*Stored data*
++++++++

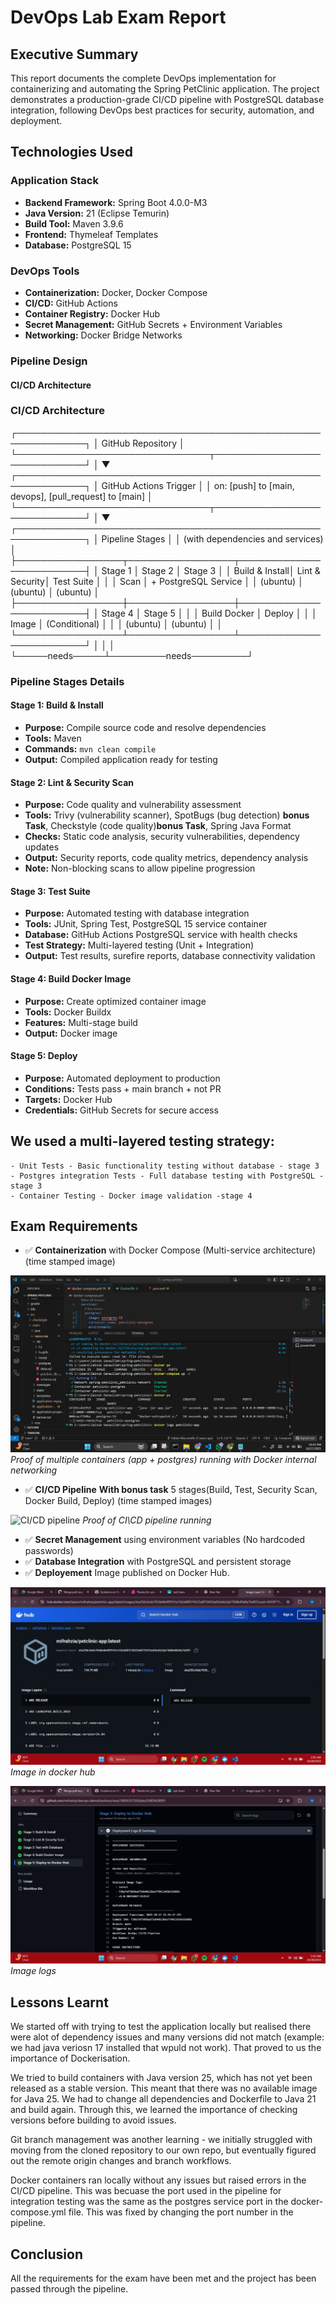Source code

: # DevOps Lab Exam Report

## Executive Summary

This report documents the complete DevOps implementation for containerizing and automating the Spring PetClinic application. The project demonstrates a production-grade CI/CD pipeline with PostgreSQL database integration, following DevOps best practices for security, automation, and deployment.

## Technologies Used

### Application Stack
- **Backend Framework:** Spring Boot 4.0.0-M3
- **Java Version:** 21 (Eclipse Temurin)
- **Build Tool:** Maven 3.9.6
- **Frontend:** Thymeleaf Templates
- **Database:** PostgreSQL 15

### DevOps Tools
- **Containerization:** Docker, Docker Compose
- **CI/CD:** GitHub Actions
- **Container Registry:** Docker Hub
- **Secret Management:** GitHub Secrets + Environment Variables
- **Networking:** Docker Bridge Networks

### Pipeline Design

#### CI/CD Architecture

### CI/CD Architecture
┌─────────────────────────────────────────────────────────────┐
│                    GitHub Repository                        │
└───────────────────────────────┬─────────────────────────────┘
                                │
                                ▼
┌─────────────────────────────────────────────────────────────┐
│                   GitHub Actions Trigger                    │
│   on: [push] to [main, devops], [pull_request] to [main]   │
└───────────────────────────────┬─────────────────────────────┘
                                │
                                ▼
┌─────────────────────────────────────────────────────────────┐
│                    Pipeline Stages                          │
│        (with dependencies and services)                     │
├─────────────────┬─────────────────┬─────────────────────────┤
│   Stage 1       │   Stage 2       │   Stage 3               │
│  Build & Install│  Lint & Security│   Test Suite            │
│                 │     Scan        │  + PostgreSQL Service   │
│    (ubuntu)     │    (ubuntu)     │        (ubuntu)         │
├─────────────────┼─────────────────┼─────────────────────────┤
│   Stage 4       │   Stage 5       │                         │
│ Build Docker    │   Deploy        │                         │
│    Image        │  (Conditional)  │                         │
│   (ubuntu)      │    (ubuntu)     │                         │
└─────────────────┴─────────────────┴─────────────────────────┘
        │               │                       │
        └─────needs─────┴─────────needs─────────┘

### Pipeline Stages Details

#### Stage 1: Build & Install
- **Purpose:** Compile source code and resolve dependencies
- **Tools:** Maven
- **Commands:** `mvn clean compile`
- **Output:** Compiled application ready for testing

#### Stage 2: Lint & Security Scan
- **Purpose:** Code quality and vulnerability assessment
- **Tools:** Trivy (vulnerability scanner), SpotBugs (bug detection) **bonus Task**, Checkstyle (code quality)**bonus Task**, Spring Java Format 
- **Checks:** Static code analysis, security vulnerabilities, dependency updates
- **Output:** Security reports, code quality metrics, dependency analysis
- **Note:** Non-blocking scans to allow pipeline progression

#### Stage 3: Test Suite  
- **Purpose:** Automated testing with database integration
- **Tools:** JUnit, Spring Test, PostgreSQL 15 service container
- **Database:** GitHub Actions PostgreSQL service with health checks
- **Test Strategy:** Multi-layered testing (Unit + Integration)
- **Output:** Test results, surefire reports, database connectivity validation

#### Stage 4: Build Docker Image
- **Purpose:** Create optimized container image
- **Tools:** Docker Buildx
- **Features:** Multi-stage build
- **Output:** Docker image 

#### Stage 5: Deploy 
- **Purpose:** Automated deployment to production
- **Conditions:** Tests pass + main branch + not PR
- **Targets:** Docker Hub
- **Credentials:** GitHub Secrets for secure access

## We used a multi-layered testing strategy: 
    - Unit Tests - Basic functionality testing without database - stage 3
    - Postgres integration Tests - Full database testing with PostgreSQL -stage 3
    - Container Testing - Docker image validation -stage 4

## Exam Requirements 
- ✅ **Containerization** with Docker Compose (Multi-service architecture) (time stamped image)

![Docker Containers](screenshots/containers_running.png)
*Proof of multiple containers (app + postgres) running with Docker internal networking*

- ✅ **CI/CD Pipeline** **With bonus task** 5 stages(Build, Test, Security Scan, Docker Build, Deploy) (time stamped images)

![CI/CD pipeline](screenshots/CID.jpg)
*Proof of CI\CD pipeline running*

- ✅ **Secret Management** using environment variables (No hardcoded passwords)
- ✅ **Database Integration** with PostgreSQL and persistent storage
- ✅ **Deployement** Image published on Docker Hub.

![Deployment](screenshots/docker.jpg)
*Image in docker hub*

![Deployment](screenshots/docker2.jpg)
*Image logs*


## Lessons Learnt
We started off with trying to test the application locally but realised there were alot of dependency issues and many versions did not match (example: we had java veriosn 17 installed that wpuld not work). That proved to us the importance of Dockerisation. 

We tried to build containers with Java version 25, which has not yet been released as a stable version. This meant that there was no available image for Java 25. We had to change all dependencies and Dockerfile to Java 21 and build again. Through this, we learned the importance of checking versions before building to avoid issues.

Git branch management was another learning - we initially struggled with moving from the cloned repository to our own repo, but eventually figured out the remote origin changes and branch workflows.

Docker containers ran locally without any issues but raised errors in the CI/CD pipeline. This was becuase the port used in the pipeline for integration testing was the same as the postgres service port in the docker-compose.yml file. This was fixed by changing the port number in the pipeline. 


## Conclusion
All the requirements for the exam have been met and the project has been passed through the pipeline.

++++++++

*Your goal*
Some of the data mentions "Automated". Copy every line where it does.

*Answer for the task*
- **Purpose:** Automated testing with database integration
- **Purpose:** Automated deployment to production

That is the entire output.